2007年からF1「日本」GP開催がほぼ確定的となった富士スピードウェイ(FSW)に行って来た。目的はスポーツ走行用のライセンスを取ることと、その直後のスポーツ走行。新しくなったFSWレーシングコースを走るのは平成17年4月(NSX-Rで走った)以来2度目。ほぼ1年ぶりである。ショップが主催する走行会(大抵高めの値段設定)に振り回されることなく、自分の都合に合わせて走れるようにと、ツインリンクもてぎに続いてFSWのライセンスも取得することにした。どうせライセンスを取るならその後走れる日にちが良いとのことで、26日の講習会に参加することになった。今回FSWに集まったのは、自分とAquaさんとAquaさんのご友人で、自分はライセンスを新規取得しなければならなかった為(かつてはライセンスを持っていたのだが、FSW改修工事の時期に更新が重なり、あえなく期限切れとなってしまった)、朝9時にFSWに到着した。

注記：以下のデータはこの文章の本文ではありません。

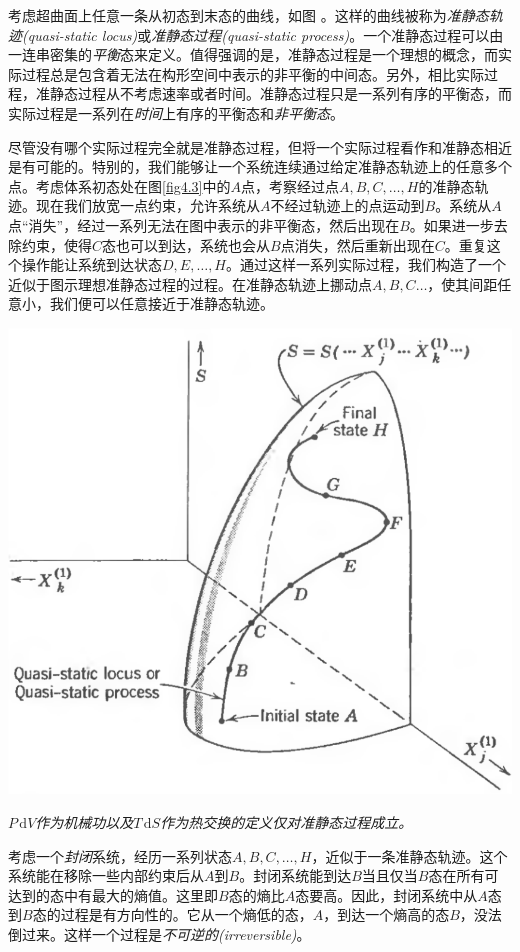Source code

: 考虑超曲面上任意一条从初态到末态的曲线，如图 。这样的曲线被称为{\it 准静态轨迹(quasi-static locus)}或{\it 准静态过程(quasi-static process)}。一个准静态过程可以由一连串密集的{\it 平衡}态来定义。值得强调的是，准静态过程是一个理想的概念，而实际过程总是包含着无法在构形空间中表示的非平衡的中间态。另外，相比实际过程，准静态过程从不考虑速率或者时间。准静态过程只是一系列有序的平衡态，而实际过程是一系列在{\it 时间}上有序的平衡态和{\it 非平衡态}。

尽管没有哪个实际过程完全就是准静态过程，但将一个实际过程看作和准静态相近是有可能的。特别的，我们能够让一个系统连续通过给定准静态轨迹上的任意多个点。考虑体系初态处在图\ref{fig4.3}中的$A$点，考察经过点$A, B, C,\dots ,H$的准静态轨迹。现在我们放宽一点约束，允许系统从$A$不经过轨迹上的点运动到$B$。系统从$A$点“消失”，经过一系列无法在图中表示的非平衡态，然后出现在$B$。如果进一步去除约束，使得$C$态也可以到达，系统也会从$B$点消失，然后重新出现在$C$。重复这个操作能让系统到达状态$D,E,\dots ,H$。通过这样一系列实际过程，我们构造了一个近似于图示理想准静态过程的过程。在准静态轨迹上挪动点$A,B,C\dots$，使其间距任意小，我们便可以任意接近于准静态轨迹。

{
	\includegraphics[width=.8\textwidth]{Pictures/fig4.3.png}
	\label{fig4.3}
}

{\it $P\,\mathrm dV$作为机械功以及$T\,\mathrm dS$作为热交换的定义仅对准静态过程成立。}

考虑一个{\it 封闭}系统，经历一系列状态$A,B,C,\dots ,H$，近似于一条准静态轨迹。这个系统能在移除一些内部约束后从$A$到$B$。封闭系统能到达$B$当且仅当$B$态在所有可达到的态中有最大的熵值。这里即$B$态的熵比$A$态要高。因此，封闭系统中从$A$态到$B$态的过程是有方向性的。它从一个熵低的态，$A$，到达一个熵高的态$B$，没法倒过来。这样一个过程是{\it 不可逆的(irreversible)}。

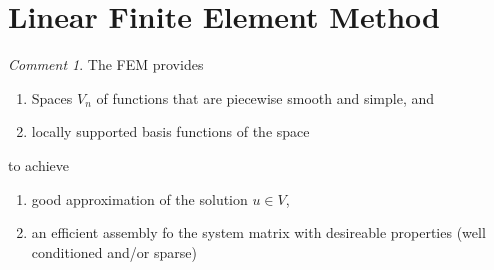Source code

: \documentclass[english]{article}
\theoremstyle{definition}
\theoremstyle{remark}
\newtheorem*{comm}{Comment}
\begin{document}
\section{Linear Finite Element Method}
\begin{comm}
  The FEM provides
  \begin{enumerate}
  \item Spaces $V_n$ of functions that are piecewise smooth and simple, and
  \item locally supported basis functions of the space
  \end{enumerate}
  to achieve
  \begin{enumerate}
  \item good approximation of the solution $u \in V$,
  \item an efficient assembly fo the system matrix with desireable properties (well conditioned and/or sparse)
  \end{enumerate}
\end{comm}
\end{document}
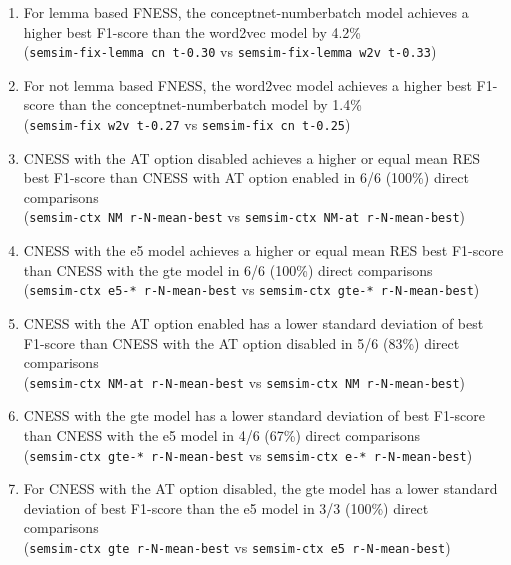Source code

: \documentclass[11pt]{scrreprt}
\begin{document}
\begin{enumerate}
	\item For lemma based FNESS, the conceptnet-numberbatch model achieves a higher best F1-score than the word2vec model by 4.2\% \\ (\texttt{semsim-fix-lemma cn t-0.30} vs \texttt{semsim-fix-lemma w2v t-0.33})
	\item For not lemma based FNESS, the word2vec model achieves a higher best F1-score than the conceptnet-numberbatch model by 1.4\% \\ (\texttt{semsim-fix w2v t-0.27} vs \texttt{semsim-fix cn t-0.25})
	\item CNESS with the AT option disabled achieves a higher or equal mean RES best F1-score than CNESS with AT option enabled in 6/6 (100\%) direct comparisons \\(\texttt{semsim-ctx NM r-N-mean-best} vs \texttt{semsim-ctx NM-at r-N-mean-best})
	\item CNESS with the e5 model achieves a higher or equal mean RES best F1-score than CNESS with the gte model in 6/6 (100\%) direct comparisons \\ (\texttt{semsim-ctx e5-* r-N-mean-best} vs \texttt{semsim-ctx gte-* r-N-mean-best})
	\item CNESS with the AT option enabled has a lower standard deviation of best F1-score than CNESS with the AT option disabled in 5/6 (83\%) direct comparisons \\ (\texttt{semsim-ctx NM-at r-N-mean-best} vs \texttt{semsim-ctx NM r-N-mean-best})
	\item CNESS with the gte model has a lower standard deviation of best F1-score than CNESS with the e5 model in 4/6 (67\%) direct comparisons \\ (\texttt{semsim-ctx gte-* r-N-mean-best} vs \texttt{semsim-ctx e-* r-N-mean-best})
	\item For CNESS with the AT option disabled, the gte model has a lower standard deviation of best F1-score than the e5 model in 3/3 (100\%) direct comparisons \\ (\texttt{semsim-ctx gte r-N-mean-best} vs \texttt{semsim-ctx e5 r-N-mean-best})
\end{enumerate}
\end{document}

前回もてぎを走った際にリヤタイヤがスリック状態になっていることに気付き、新たに購入した中古ホイール(SPREAD M7)に新品リヤタイヤを履かせて、今月29日のアイメック走行会に参加する予定だった。しかし、29日は天気が微妙なので今回新品タイヤをリヤに履いて走ることにした。今回選択したリヤタイヤはRE55SのSR2。サイズは265/35-18である。前回履いていたのはA048(M)だったのだが、A048(M)の265/35-18サイズが欠品中で手に入らなかったので前後共RE55Sに揃えて走ってみることにした。ホイールを履き替えたのは当日の午前1時。面倒だったのでかなり悩んだのだが、これは正解だった。右リヤのA048は2部山でもう1回走れそうだったが、左リヤはタイヤ中心部だけが偏磨耗していてほぼスリック状態だったのだ。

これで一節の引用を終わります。